The best evidence for psychotherapy as an effective treatment for postpartum depression is for interpersonal psychotherapy (IPT); the evidence comes from three studies, two open trials, and a wait list controlled trial (23,24,25). Although IPT reduces depressive symptoms and improves social adjustment, it also involves a time commitment by the new mother and may not be appropriate as stand-alone treatment for women with severe depressive symptoms. Cognitive-behavioral therapy (CBT) (14,18A, 26,27), counseling by health nurses (28) or health visitors (29), peer support (30,31,32), and partner support (33) have been shown to be helpful, although randomized controlled trials with larger sample sizes need to be conducted.
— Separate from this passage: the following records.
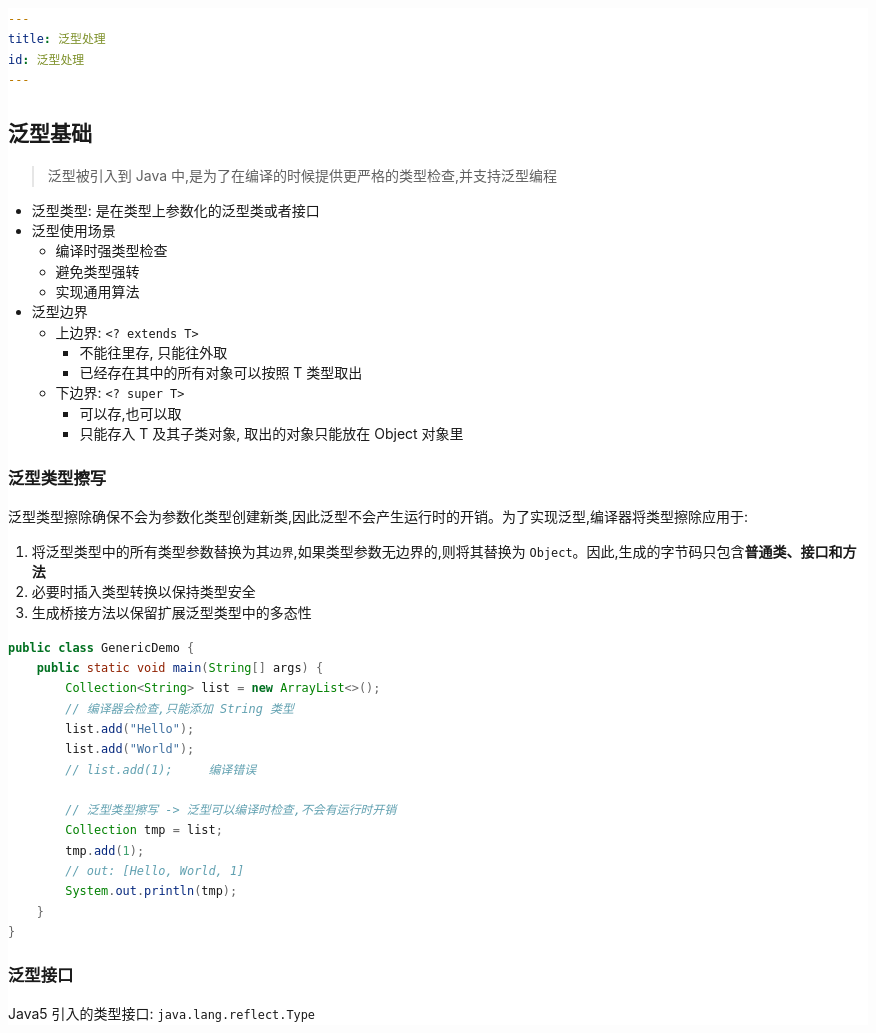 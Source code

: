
 ```yaml
---
title: 泛型处理
id: 泛型处理
---
```


## 泛型基础

> 泛型被引入到 Java 中,是为了在编译的时候提供更严格的类型检查,并支持泛型编程

- 泛型类型: 是在类型上参数化的泛型类或者接口
- 泛型使用场景
  - 编译时强类型检查
  - 避免类型强转
  - 实现通用算法
- 泛型边界
  - 上边界: `<? extends T>`
    - 不能往里存, 只能往外取
    - 已经存在其中的所有对象可以按照 T 类型取出
  - 下边界: `<? super T>`
    - 可以存,也可以取
    - 只能存入 T 及其子类对象, 取出的对象只能放在 Object 对象里

### 泛型类型擦写

泛型类型擦除确保不会为参数化类型创建新类,因此泛型不会产生运行时的开销。为了实现泛型,编译器将类型擦除应用于:

1. 将泛型类型中的所有类型参数替换为其`边界`,如果类型参数无边界的,则将其替换为 `Object`。因此,生成的字节码只包含**普通类、接口和方法**
2. 必要时插入类型转换以保持类型安全
3. 生成桥接方法以保留扩展泛型类型中的多态性

```java
public class GenericDemo {
    public static void main(String[] args) {
        Collection<String> list = new ArrayList<>();
        // 编译器会检查,只能添加 String 类型
        list.add("Hello");
        list.add("World");
        // list.add(1);     编译错误

        // 泛型类型擦写 -> 泛型可以编译时检查,不会有运行时开销
        Collection tmp = list;
        tmp.add(1);
        // out: [Hello, World, 1]
        System.out.println(tmp);
    }
}
```

### 泛型接口

Java5 引入的类型接口: `java.lang.reflect.Type`
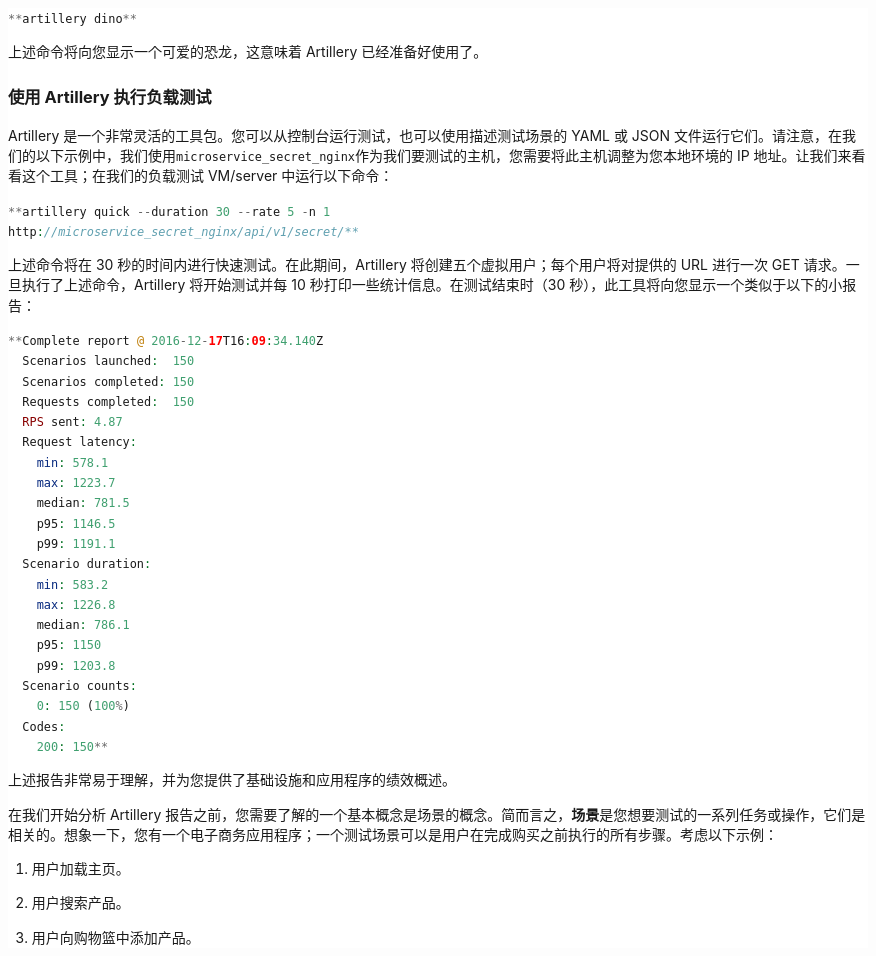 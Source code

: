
 ```php
**artillery dino**

```

上述命令将向您显示一个可爱的恐龙，这意味着 Artillery 已经准备好使用了。

### 使用 Artillery 执行负载测试

Artillery 是一个非常灵活的工具包。您可以从控制台运行测试，也可以使用描述测试场景的 YAML 或 JSON 文件运行它们。请注意，在我们的以下示例中，我们使用`microservice_secret_nginx`作为我们要测试的主机，您需要将此主机调整为您本地环境的 IP 地址。让我们来看看这个工具；在我们的负载测试 VM/server 中运行以下命令：

```php
**artillery quick --duration 30 --rate 5 -n 1  
http://microservice_secret_nginx/api/v1/secret/**

```

上述命令将在 30 秒的时间内进行快速测试。在此期间，Artillery 将创建五个虚拟用户；每个用户将对提供的 URL 进行一次 GET 请求。一旦执行了上述命令，Artillery 将开始测试并每 10 秒打印一些统计信息。在测试结束时（30 秒），此工具将向您显示一个类似于以下的小报告：

```php
**Complete report @ 2016-12-17T16:09:34.140Z
  Scenarios launched:  150
  Scenarios completed: 150
  Requests completed:  150
  RPS sent: 4.87
  Request latency:
    min: 578.1
    max: 1223.7
    median: 781.5
    p95: 1146.5
    p99: 1191.1
  Scenario duration:
    min: 583.2
    max: 1226.8
    median: 786.1
    p95: 1150
    p99: 1203.8
  Scenario counts:
    0: 150 (100%)
  Codes:
    200: 150**

```

上述报告非常易于理解，并为您提供了基础设施和应用程序的绩效概述。

在我们开始分析 Artillery 报告之前，您需要了解的一个基本概念是场景的概念。简而言之，**场景**是您想要测试的一系列任务或操作，它们是相关的。想象一下，您有一个电子商务应用程序；一个测试场景可以是用户在完成购买之前执行的所有步骤。考虑以下示例：

1.  用户加载主页。

1.  用户搜索产品。

1.  用户向购物篮中添加产品。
If breast-feeding, some women avoid drugs despite the severity of their depressive symptoms. This is because the long-term effects of antidepressants on breast-fed infants are unknown. Studies comparing different treatment modalities to determine which treatments are most suited to certain clinical presentations would significantly advance the field, because it is unlikely that one treatment would be the first choice for all patients.